Let's first choose a model. In this case, one may want to list down the variables. Based on your question they seem to be:

  • event type: (X)
  • location: (Y)
  • time of day: (T) [discretized into buckets]

Together, these indicate the occurence of some event. If we model X and Y to be dependent on the time of day, one may find $\mathbb{P}[X=x_i,Y=y_j\ |\ T=t_k]$. The simple model (which is likely wrong, but is simple and easier to estimate) is to assume X is independent of Y, given T. In this simplistic case, $$\mathbb{P}[X=x_i,Y=y_j\ |\ T=t_k]= \mathbb{P}[X=x_i\ |\ T=t_k]\cdot \mathbb{P}[Y=y_j\ |\ T=t_k]$$

One can construct a more nuanced joint density function by building a causal graph.

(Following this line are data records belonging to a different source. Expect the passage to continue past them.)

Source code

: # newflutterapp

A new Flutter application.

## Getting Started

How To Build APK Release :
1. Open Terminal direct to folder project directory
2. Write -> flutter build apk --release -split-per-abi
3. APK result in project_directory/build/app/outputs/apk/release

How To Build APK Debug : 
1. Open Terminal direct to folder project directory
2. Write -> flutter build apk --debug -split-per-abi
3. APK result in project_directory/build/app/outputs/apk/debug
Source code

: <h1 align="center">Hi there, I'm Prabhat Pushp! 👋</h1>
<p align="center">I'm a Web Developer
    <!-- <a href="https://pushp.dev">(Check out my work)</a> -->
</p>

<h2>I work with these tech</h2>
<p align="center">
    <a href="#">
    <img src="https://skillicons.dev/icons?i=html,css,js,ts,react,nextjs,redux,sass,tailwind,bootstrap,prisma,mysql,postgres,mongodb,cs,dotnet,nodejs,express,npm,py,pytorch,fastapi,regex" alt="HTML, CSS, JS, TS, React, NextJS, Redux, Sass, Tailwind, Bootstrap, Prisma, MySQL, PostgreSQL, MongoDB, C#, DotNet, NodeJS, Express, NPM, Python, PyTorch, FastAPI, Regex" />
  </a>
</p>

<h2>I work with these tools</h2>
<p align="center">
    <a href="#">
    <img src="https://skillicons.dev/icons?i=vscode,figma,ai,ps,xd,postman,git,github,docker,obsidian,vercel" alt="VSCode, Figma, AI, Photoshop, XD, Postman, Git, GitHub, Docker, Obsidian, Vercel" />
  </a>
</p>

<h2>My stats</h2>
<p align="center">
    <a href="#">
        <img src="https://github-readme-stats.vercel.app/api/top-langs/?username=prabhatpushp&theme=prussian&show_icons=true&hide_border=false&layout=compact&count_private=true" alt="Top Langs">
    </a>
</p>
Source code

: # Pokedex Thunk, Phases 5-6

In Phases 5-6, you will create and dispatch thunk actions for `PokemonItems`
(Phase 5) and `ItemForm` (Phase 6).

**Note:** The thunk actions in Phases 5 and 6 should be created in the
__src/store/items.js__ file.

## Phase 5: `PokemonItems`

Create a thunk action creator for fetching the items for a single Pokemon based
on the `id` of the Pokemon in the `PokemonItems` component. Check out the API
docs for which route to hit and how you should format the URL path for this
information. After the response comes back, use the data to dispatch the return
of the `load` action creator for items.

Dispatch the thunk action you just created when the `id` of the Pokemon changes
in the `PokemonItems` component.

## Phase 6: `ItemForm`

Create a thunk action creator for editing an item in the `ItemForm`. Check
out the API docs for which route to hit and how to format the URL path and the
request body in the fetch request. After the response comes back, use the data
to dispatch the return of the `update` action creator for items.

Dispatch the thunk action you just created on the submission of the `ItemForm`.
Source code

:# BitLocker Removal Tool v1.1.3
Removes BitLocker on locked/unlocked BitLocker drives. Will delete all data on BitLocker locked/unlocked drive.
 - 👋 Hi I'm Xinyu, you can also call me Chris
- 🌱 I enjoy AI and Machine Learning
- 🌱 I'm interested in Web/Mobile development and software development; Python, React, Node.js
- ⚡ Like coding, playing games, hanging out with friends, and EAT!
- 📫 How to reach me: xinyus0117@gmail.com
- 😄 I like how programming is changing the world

Next you may want to choose a model for 911 calls, given time of day. One possible model for 911 calls is an exponential distribution for interarrival times, with poisson distribution for rate of calls per time period. You may assume given time of day a certain call rate. ie. you could estimate a $\lambda_{T=t_k}$

These calls could be of an event type $X=x_i$ and from location $Y=y_j$, which can be estimated from $\mathbb{P}[X=x_i,Y=y_j\ |\ T=t_k]$

This is one possible model for your problem. Now all that is remaining is to estimate the parameters of the model. You may want to use a maximum likelihood estimator to find various parameters of this model. For isntance if the set of all parameters is $\theta\in\Theta$, then, $$\theta^* = argmax_{\theta \in\Theta} \bigg[\mathbb{P}[Data | \theta]\bigg]$$


Once you have the parameters of the model, you can predict (depending on the time of day) when the next call may arrive, and further, the probability distribution of where the call is from, and what the call is about.